Task details: Go through the material under this sentence. Return every line holding "progress".

Entries supplied:
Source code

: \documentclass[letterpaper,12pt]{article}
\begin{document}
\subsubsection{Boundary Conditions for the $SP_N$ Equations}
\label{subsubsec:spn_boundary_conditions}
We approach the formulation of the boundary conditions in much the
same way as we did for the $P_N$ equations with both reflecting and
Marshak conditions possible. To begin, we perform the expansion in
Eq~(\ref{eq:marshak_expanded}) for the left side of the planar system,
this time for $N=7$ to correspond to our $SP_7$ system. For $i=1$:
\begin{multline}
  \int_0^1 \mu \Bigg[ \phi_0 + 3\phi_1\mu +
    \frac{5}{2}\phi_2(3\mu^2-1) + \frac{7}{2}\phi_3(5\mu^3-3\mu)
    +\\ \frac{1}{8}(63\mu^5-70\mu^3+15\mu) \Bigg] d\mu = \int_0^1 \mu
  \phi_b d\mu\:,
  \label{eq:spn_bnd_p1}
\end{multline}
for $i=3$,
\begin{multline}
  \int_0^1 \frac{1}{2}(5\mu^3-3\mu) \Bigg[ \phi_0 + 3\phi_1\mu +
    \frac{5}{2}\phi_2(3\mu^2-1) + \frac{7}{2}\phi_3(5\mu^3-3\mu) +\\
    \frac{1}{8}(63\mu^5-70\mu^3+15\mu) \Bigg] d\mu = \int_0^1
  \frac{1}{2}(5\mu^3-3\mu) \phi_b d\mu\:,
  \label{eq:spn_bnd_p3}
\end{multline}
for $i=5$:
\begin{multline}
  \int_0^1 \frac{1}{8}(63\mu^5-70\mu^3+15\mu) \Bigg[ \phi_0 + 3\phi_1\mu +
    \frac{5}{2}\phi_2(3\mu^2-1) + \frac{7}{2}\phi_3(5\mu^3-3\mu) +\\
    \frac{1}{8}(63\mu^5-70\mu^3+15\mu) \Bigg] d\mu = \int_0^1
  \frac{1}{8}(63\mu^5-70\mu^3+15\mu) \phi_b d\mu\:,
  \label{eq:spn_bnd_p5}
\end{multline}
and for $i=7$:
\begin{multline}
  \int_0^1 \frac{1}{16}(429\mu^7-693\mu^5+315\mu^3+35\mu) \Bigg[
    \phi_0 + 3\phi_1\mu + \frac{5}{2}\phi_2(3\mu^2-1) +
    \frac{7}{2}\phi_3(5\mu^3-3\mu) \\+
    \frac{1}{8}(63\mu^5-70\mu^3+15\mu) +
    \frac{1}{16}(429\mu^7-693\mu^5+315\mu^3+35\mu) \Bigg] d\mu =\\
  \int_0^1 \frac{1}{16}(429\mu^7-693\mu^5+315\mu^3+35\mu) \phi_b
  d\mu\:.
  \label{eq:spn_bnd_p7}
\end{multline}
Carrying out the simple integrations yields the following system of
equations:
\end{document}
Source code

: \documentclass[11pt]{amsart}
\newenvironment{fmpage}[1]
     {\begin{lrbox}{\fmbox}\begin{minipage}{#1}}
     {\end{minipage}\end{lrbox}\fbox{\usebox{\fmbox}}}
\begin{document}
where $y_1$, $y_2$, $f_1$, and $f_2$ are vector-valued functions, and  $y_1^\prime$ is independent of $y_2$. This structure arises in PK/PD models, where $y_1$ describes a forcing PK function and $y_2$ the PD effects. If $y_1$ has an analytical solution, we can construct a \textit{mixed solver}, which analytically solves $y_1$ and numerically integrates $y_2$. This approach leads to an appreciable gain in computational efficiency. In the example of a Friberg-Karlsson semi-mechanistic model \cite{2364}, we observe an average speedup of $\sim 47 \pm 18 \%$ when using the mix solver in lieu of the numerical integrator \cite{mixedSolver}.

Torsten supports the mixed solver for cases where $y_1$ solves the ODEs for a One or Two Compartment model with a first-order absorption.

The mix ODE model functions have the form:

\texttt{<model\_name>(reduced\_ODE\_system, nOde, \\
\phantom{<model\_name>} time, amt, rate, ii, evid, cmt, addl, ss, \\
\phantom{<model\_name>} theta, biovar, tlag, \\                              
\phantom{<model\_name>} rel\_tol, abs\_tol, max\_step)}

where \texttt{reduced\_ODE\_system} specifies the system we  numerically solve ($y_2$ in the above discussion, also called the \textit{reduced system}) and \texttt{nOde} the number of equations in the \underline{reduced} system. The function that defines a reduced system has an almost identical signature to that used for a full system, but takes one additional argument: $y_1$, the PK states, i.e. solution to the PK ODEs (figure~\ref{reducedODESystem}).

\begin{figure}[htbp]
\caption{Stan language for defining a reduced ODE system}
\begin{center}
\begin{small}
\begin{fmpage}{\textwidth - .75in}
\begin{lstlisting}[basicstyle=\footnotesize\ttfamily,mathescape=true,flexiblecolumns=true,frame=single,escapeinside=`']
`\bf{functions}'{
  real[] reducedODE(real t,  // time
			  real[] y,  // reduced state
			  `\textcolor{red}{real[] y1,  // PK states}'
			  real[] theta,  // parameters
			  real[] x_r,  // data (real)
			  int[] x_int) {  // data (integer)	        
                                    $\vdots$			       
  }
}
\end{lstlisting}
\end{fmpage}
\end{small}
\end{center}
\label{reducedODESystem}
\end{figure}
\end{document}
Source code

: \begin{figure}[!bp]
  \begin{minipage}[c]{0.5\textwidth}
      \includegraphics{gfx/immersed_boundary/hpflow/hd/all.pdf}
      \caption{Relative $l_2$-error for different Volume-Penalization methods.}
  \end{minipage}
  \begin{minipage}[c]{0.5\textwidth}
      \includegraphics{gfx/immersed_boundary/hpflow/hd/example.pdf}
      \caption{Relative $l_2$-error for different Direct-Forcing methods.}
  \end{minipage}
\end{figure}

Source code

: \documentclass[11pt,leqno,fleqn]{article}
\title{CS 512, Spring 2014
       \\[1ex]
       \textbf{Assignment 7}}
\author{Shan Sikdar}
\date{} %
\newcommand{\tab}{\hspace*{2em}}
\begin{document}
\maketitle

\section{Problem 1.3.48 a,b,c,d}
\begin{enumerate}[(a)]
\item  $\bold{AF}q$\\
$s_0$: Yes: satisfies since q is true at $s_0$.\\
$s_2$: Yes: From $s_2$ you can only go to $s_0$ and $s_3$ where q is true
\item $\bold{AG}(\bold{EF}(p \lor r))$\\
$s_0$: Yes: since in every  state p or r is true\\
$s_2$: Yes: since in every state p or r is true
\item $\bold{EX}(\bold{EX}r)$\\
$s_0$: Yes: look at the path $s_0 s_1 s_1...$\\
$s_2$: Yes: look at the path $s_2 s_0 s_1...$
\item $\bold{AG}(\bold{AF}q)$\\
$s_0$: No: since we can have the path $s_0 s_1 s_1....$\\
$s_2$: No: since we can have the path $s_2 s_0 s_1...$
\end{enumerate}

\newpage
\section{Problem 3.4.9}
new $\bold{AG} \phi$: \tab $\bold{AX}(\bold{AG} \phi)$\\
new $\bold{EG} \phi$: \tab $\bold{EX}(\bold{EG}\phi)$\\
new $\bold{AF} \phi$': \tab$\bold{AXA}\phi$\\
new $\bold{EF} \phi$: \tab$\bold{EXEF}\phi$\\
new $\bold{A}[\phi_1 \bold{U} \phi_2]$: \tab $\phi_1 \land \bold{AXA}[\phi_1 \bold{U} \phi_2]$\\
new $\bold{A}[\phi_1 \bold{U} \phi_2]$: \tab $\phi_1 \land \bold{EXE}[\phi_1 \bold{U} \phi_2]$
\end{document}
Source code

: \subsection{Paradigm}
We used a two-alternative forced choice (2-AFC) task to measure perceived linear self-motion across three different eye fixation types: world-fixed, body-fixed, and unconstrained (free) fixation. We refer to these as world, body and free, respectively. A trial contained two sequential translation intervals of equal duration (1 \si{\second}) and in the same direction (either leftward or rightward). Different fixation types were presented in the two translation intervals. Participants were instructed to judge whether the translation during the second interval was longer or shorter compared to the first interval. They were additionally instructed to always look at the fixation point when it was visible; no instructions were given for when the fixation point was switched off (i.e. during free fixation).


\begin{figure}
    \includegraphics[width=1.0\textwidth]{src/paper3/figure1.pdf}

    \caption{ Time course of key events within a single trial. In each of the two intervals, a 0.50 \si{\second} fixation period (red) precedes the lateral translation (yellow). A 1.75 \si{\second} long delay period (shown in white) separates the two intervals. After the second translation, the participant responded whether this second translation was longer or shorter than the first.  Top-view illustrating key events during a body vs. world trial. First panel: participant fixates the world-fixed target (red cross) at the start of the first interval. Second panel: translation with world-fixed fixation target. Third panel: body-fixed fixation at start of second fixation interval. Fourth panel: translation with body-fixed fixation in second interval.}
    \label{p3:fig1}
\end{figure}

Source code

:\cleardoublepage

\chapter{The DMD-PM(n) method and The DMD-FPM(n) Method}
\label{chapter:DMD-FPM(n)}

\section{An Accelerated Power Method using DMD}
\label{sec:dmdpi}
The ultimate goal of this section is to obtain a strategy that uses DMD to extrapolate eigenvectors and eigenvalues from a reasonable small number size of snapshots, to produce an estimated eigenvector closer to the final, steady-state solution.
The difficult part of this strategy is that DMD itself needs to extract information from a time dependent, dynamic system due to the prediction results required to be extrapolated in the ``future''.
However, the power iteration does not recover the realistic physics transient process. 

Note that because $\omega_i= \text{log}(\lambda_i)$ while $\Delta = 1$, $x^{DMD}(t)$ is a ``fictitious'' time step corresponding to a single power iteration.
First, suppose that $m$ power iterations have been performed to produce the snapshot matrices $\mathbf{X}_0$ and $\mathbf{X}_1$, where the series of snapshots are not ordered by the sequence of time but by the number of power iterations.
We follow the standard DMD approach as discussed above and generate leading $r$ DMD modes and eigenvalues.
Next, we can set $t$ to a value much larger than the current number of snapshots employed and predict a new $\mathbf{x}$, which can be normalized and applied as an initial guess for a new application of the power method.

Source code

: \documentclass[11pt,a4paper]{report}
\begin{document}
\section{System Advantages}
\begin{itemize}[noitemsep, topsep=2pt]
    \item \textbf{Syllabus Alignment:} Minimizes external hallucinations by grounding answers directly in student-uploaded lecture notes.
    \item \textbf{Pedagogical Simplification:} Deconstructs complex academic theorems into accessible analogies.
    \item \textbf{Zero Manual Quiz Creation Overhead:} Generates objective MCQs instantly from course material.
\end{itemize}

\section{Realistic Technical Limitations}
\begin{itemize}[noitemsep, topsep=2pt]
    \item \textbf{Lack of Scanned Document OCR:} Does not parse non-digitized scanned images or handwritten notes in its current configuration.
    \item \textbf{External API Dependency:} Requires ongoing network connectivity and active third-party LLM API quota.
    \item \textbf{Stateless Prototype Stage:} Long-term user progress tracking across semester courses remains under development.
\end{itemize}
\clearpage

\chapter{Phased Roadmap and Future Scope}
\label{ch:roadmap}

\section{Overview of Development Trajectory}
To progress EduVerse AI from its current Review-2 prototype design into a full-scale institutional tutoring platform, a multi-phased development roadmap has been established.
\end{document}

Solution to this exercise:
    \item \textbf{Stateless Prototype Stage:} Long-term user progress tracking across semester courses remains under development.
To progress EduVerse AI from its current Review-2 prototype design into a full-scale institutional tutoring platform, a multi-phased development roadmap has been established.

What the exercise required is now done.